During the last week I’ve been doing some interop development at work. As you might expect from a financial institution the core analytics are written in C++ which is awkward for my team as our system is entirely C# based. Fortunately I got the chance to decide how we were going to communicate with the C++ library. Although new to C# I am aware of the various interop mechanisms available and went through them one-by-one to see which was the best fit. The C++ library only exposes a couple of functions and those only take an argument or two which take the form of a custom type that’s not a million miles away from a DataSet. Luckily there was already a Wrapper Facade available for this type so it really just came down to what was the easiest way to marshal this structure and deal with any exceptions.

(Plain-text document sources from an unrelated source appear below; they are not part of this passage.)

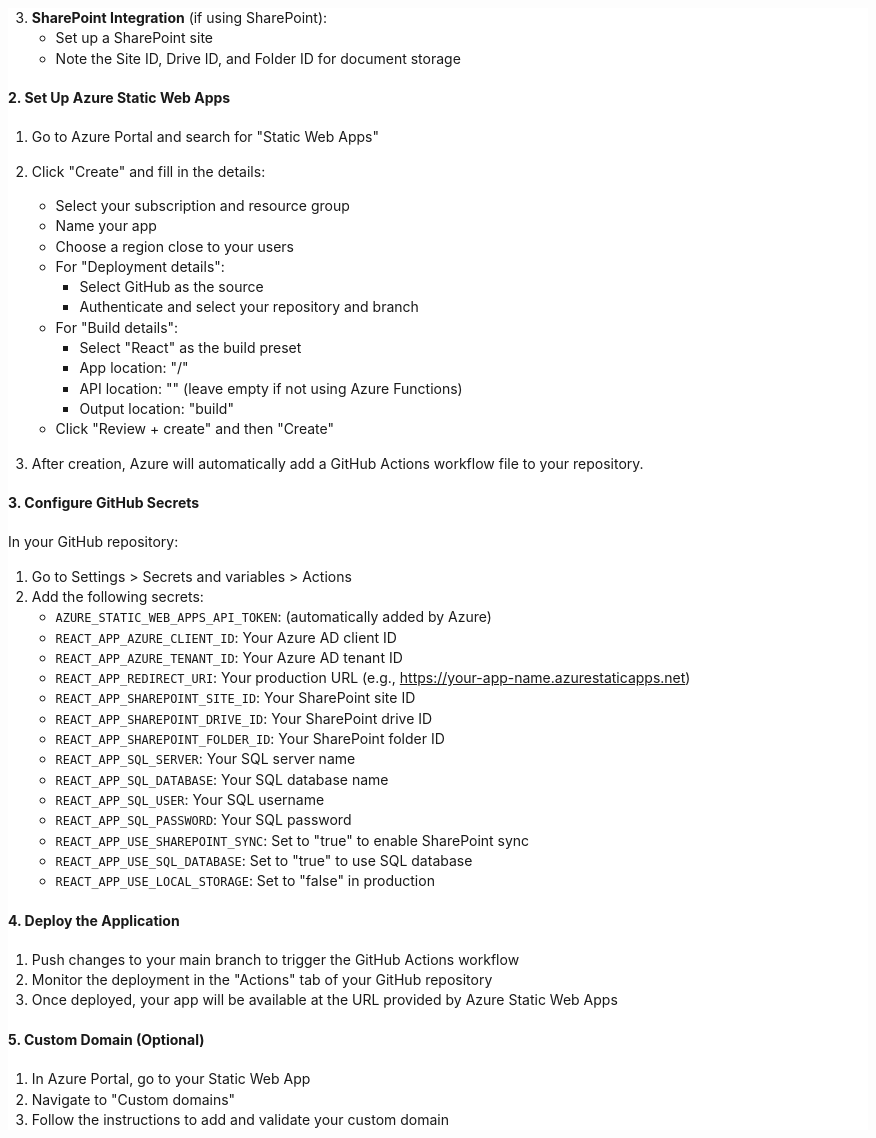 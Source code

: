 3. **SharePoint Integration** (if using SharePoint):
   - Set up a SharePoint site
   - Note the Site ID, Drive ID, and Folder ID for document storage

#### 2. Set Up Azure Static Web Apps

1. Go to Azure Portal and search for "Static Web Apps"
2. Click "Create" and fill in the details:
   - Select your subscription and resource group
   - Name your app
   - Choose a region close to your users
   - For "Deployment details":
     - Select GitHub as the source
     - Authenticate and select your repository and branch
   - For "Build details":
     - Select "React" as the build preset
     - App location: "/"
     - API location: "" (leave empty if not using Azure Functions)
     - Output location: "build"
   - Click "Review + create" and then "Create"

3. After creation, Azure will automatically add a GitHub Actions workflow file to your repository.

#### 3. Configure GitHub Secrets

In your GitHub repository:
1. Go to Settings > Secrets and variables > Actions
2. Add the following secrets:
   - `AZURE_STATIC_WEB_APPS_API_TOKEN`: (automatically added by Azure)
   - `REACT_APP_AZURE_CLIENT_ID`: Your Azure AD client ID
   - `REACT_APP_AZURE_TENANT_ID`: Your Azure AD tenant ID
   - `REACT_APP_REDIRECT_URI`: Your production URL (e.g., https://your-app-name.azurestaticapps.net)
   - `REACT_APP_SHAREPOINT_SITE_ID`: Your SharePoint site ID
   - `REACT_APP_SHAREPOINT_DRIVE_ID`: Your SharePoint drive ID
   - `REACT_APP_SHAREPOINT_FOLDER_ID`: Your SharePoint folder ID
   - `REACT_APP_SQL_SERVER`: Your SQL server name
   - `REACT_APP_SQL_DATABASE`: Your SQL database name
   - `REACT_APP_SQL_USER`: Your SQL username
   - `REACT_APP_SQL_PASSWORD`: Your SQL password
   - `REACT_APP_USE_SHAREPOINT_SYNC`: Set to "true" to enable SharePoint sync
   - `REACT_APP_USE_SQL_DATABASE`: Set to "true" to use SQL database
   - `REACT_APP_USE_LOCAL_STORAGE`: Set to "false" in production

#### 4. Deploy the Application

1. Push changes to your main branch to trigger the GitHub Actions workflow
2. Monitor the deployment in the "Actions" tab of your GitHub repository
3. Once deployed, your app will be available at the URL provided by Azure Static Web Apps

#### 5. Custom Domain (Optional)

1. In Azure Portal, go to your Static Web App
2. Navigate to "Custom domains"
3. Follow the instructions to add and validate your custom domain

C is the interop language - every language provides a C binding so it’s always a pretty safe bet. The P/Invoke mechanism built into the CLR was designed to allow interop with the underlying C based Windows Operating System, so there is a huge amount of support in the language for performing interop using declarative programming. Unfortunately I was calling a C++ API and I didn’t fancy the highly fragile option of binding to mangled function names, plus I still had to pick a C compatible type to serialize the data into. This meant either convincing the owners to expose (and more importantly maintain) the API themselves, or me writing a C based shim myself.
COM Inproc Server
Another common technique is to provide a COM based facade, perhaps via a Dual interface. If I was exposing a set of C++ objects this might be a good fit, but as it’s just a couple of free functions this seems like overkill. Plus the marshalling cost would have been significant as I would have marshalled the structure as a BSTR to get it over the COM interface and then constructed another copy on the C++ side. Given the volume of data being passed and the additional interop layer created by the Runtime Callable Wrapper this felt like a premature pessimisation, and a lot more work.
The last choice I considered was similar in vein to the C based DLL, but using C++/CLI instead. I had a little play with the Managed Extensions when they first appeared and the code looked pretty ugly then, but as we are using VS2008 now I had the opportunity to use the far more palatable C++/CLI instead. You can freely mix-and-match native C++ and managed C++, even within catch blocks, so this looked pretty enticing on the exception handling front.
Stick With What You Know
As far as I could see it was a toss-up between exposing C++ code via extern “C” functions, marshalling the data as c-style strings and having to learn the P/Invoke syntax, or learning the managed C++ syntax and creating a mixed mode DLL. I really liked the idea of being able to mix native and managed C++ in the same translation unit as this would allow me to write one set of try/catch blocks to handle any native or managed errors which simplify the code. Also I felt that given the performance bias of C++ I would have far more opportunities to pass the large amount of data most efficiently with RAII to back me up.
A Tale of ., ::, ^, –> & ()’s
The following few days coding were somewhat amusing as I context switched constantly between the three slightly different C based syntaxes of C#, C++ and C++/CLI. Each is so incredibly similar to the other that I don’t think I managed to write a single line of code 100% correctly first time :-). The following is a list of some of the subtle differences that I ran into:-
- C# uses the single keyword ‘foreach’ whereas in C++/CLI it’s separated into two as ‘for each’.
- C++ and C# use the ‘new’ keyword whereas C++/CLI uses ‘gcnew’.
- In C++ and C++/CLI you can invoke a no argument ctor without parenthesis, but in C# you have to provide them.
- When qualifying types with the enclosing class or namespace you use ‘::’ in C++ & C++/CLI, but just a ‘.’ in C#
- C# uses a ‘.’ to invoke methods, but C++/CLI follows C++ and uses the ‘->’ pointer syntax. This is made worse by the use of the term ‘reference type’ to refer to a type that you invoke with pointer, not reference syntax in C++/CLI!
- Forgetting the ^ either on the collection contained type, or the collection type itself.
- The empty reference type is called ‘null’ in C#, ‘nullptr’ in C++/CLI and ‘NULL’ in plain C++.
- Conditional compilation uses ‘#ifdef’ or ‘#if defined’ in C++ and C++/CLI whereas C# uses the simpler ‘#if’
It only amounted to a couple hundred lines of code in total across all three languages, but I felt like I spent more time staring at the compiler output window than the text editor…